Exercise -> Could you show each line of the records that contains the word "lookahead"?

***** Records to use

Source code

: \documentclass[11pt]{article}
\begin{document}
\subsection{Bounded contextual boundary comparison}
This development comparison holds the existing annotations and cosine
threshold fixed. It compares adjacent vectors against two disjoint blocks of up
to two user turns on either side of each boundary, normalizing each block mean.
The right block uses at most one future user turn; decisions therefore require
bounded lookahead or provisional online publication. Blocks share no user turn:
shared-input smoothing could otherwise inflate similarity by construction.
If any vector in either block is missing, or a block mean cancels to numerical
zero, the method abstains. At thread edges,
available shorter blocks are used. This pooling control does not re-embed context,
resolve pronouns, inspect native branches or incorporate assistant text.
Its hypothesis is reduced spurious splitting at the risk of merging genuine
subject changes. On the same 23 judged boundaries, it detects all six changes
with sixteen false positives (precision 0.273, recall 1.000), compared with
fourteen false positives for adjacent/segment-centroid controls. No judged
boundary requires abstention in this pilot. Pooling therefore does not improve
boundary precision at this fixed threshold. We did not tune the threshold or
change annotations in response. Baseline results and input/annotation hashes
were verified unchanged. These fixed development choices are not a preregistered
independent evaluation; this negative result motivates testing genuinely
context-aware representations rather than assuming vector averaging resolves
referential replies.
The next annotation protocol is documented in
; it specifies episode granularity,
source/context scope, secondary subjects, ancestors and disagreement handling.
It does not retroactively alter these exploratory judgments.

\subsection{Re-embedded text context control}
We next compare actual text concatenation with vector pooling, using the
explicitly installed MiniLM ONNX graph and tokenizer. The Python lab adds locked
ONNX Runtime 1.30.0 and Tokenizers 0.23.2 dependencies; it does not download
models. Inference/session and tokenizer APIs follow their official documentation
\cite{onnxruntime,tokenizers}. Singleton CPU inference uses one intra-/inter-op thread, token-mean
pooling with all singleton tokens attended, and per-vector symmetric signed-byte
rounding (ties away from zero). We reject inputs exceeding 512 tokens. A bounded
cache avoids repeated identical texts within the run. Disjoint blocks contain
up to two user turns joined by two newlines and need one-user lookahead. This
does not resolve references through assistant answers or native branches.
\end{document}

**********

Task solution ->
bounded lookahead or provisional online publication. Blocks share no user turn:
up to two user turns joined by two newlines and need one-user lookahead. This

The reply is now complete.